FRANÇOIS VILLEROY DE GALHAU
Avec
toujours la même idée d'aider les entreprises à traverser ce choc
temporaire, c'est le chômage partiel, ce sont les reports de
charges fiscales et sociales, c'est la mise au point d'un certain
nombre de garanties publiques. Nous allons donc compléter le paquet
européen, qui est encore une fois cohérent et puissant, par un
certain nombre d'actions nationales. Je vais déjà en citer une qui
est à l'œuvre depuis ces derniers jours, nous mobilisons totalement
la Médiation du crédit. Sous l'égide de la Banque de France, c’est
un médiateur national, Frédéric VISNOVSKY,et 100 médiateurs
départementaux. C'est une procédure très accessible, totalement
gratuite et efficace. L'an dernier nous avons eu un taux de succès
des 2/3, pour tous ceux qui ont des difficultés avec leur banque,
sur 1 000 dossiers. Nous espérons avoir au moins le même taux de
succès cette année, bien sûr sur davantage de dossiers.
DIMITRI PAVLENKO
Mais alors,
sur cette question des coussins qui avaient été demandés aux
banques, de se constituer, afin de se montrer fortes et solides au
moment de l'arrivée d'une crise, eh bien cette crise, là, on y est,
est-ce que nos banques, dans leur situation actuelle, quand on
regarde les cours, alors vous me direz ça n'est que de la Bourse,
elles sont extrêmement fragiles sur ce plan-là, sur le plan
capitalistique en revanche, nos banques françaises sont-elles
armées pour affronter la crise actuelle ?

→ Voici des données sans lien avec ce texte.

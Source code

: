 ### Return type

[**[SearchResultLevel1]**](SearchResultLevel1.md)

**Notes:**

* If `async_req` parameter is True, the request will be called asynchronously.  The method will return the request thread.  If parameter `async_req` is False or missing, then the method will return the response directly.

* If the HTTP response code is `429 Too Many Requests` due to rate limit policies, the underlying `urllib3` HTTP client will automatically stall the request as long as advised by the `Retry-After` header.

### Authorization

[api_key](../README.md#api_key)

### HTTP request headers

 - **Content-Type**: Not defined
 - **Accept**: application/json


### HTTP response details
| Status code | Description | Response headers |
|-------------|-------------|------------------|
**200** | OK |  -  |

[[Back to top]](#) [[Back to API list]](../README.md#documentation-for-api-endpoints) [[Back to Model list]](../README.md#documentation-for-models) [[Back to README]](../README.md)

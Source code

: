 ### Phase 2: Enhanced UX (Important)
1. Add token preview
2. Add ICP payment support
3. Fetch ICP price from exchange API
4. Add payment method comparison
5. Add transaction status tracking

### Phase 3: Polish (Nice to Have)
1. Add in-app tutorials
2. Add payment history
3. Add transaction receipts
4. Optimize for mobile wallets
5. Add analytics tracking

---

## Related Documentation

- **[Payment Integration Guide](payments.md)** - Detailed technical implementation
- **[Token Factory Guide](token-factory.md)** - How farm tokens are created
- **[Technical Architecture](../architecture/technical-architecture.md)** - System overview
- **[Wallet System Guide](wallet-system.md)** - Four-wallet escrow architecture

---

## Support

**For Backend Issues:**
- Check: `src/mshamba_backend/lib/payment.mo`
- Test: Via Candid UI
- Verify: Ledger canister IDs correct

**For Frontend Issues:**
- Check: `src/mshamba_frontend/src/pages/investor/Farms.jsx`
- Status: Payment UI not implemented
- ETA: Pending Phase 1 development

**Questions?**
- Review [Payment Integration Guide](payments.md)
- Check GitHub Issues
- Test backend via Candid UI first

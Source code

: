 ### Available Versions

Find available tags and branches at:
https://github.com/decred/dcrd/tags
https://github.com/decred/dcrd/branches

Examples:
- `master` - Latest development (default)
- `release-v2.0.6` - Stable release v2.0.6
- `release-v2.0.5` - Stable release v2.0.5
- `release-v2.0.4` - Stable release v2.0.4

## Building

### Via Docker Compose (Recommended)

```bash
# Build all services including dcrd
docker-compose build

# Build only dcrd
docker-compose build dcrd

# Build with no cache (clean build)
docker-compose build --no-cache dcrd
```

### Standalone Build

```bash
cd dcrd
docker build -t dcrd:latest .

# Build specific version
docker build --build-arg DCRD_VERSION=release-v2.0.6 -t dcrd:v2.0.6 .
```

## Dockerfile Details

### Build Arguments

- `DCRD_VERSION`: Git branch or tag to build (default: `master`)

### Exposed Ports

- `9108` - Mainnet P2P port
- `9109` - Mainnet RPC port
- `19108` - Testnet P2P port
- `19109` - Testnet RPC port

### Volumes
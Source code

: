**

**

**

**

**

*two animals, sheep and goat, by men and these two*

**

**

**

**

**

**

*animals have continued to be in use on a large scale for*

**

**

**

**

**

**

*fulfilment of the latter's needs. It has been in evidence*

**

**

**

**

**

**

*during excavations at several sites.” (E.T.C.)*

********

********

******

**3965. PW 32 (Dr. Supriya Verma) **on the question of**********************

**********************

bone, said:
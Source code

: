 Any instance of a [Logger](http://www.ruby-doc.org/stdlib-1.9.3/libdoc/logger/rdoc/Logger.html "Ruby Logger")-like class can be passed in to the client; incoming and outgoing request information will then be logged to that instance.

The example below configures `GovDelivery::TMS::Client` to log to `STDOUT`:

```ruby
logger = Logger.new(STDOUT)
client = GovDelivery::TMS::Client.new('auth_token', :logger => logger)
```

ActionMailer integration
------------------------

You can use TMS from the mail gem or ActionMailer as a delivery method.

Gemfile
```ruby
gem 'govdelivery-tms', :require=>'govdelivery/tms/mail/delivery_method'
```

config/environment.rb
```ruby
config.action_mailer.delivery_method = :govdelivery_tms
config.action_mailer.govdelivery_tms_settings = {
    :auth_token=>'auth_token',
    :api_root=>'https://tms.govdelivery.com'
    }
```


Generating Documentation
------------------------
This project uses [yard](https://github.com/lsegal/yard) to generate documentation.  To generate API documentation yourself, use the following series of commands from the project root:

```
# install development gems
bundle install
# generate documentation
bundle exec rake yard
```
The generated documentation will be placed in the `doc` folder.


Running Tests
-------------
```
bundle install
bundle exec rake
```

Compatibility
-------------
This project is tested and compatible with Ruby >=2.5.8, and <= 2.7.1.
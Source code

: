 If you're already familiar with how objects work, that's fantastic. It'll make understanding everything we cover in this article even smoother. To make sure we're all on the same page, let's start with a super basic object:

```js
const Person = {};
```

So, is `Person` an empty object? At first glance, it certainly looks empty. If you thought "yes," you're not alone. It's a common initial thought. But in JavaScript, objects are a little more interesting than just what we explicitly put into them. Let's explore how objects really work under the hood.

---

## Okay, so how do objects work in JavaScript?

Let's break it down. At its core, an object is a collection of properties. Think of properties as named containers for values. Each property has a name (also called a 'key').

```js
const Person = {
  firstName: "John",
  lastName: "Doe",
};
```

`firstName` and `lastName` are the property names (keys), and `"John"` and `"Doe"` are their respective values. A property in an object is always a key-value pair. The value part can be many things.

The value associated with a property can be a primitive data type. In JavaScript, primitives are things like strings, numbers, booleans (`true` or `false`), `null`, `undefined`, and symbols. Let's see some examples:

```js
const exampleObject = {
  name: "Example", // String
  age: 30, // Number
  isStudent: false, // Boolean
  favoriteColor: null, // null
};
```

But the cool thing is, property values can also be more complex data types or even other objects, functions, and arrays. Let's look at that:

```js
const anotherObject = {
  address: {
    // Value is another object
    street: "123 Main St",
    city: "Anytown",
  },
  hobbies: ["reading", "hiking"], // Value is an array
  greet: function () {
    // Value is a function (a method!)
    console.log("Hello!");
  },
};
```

FRANÇOIS VILLEROY DE GALHAU
Nos banques
sont armées, encore une fois elles sont beaucoup plus solides qu'il
y a 10 ans, sur le plan du capital comme sur le plan de la
liquidité. Mais vous posez effectivement la question des coussins,
ce qu'on appelle le coussin contracyclique. J'explique ce terme
technique, ce sont là aussi des réserves qu’heureusement on a
constituées quand on était en phase ascendante du cycle...
DIMITRI PAVLENKO
Elles s'en
sont beaucoup plaintes, ces banques, d’ailleurs.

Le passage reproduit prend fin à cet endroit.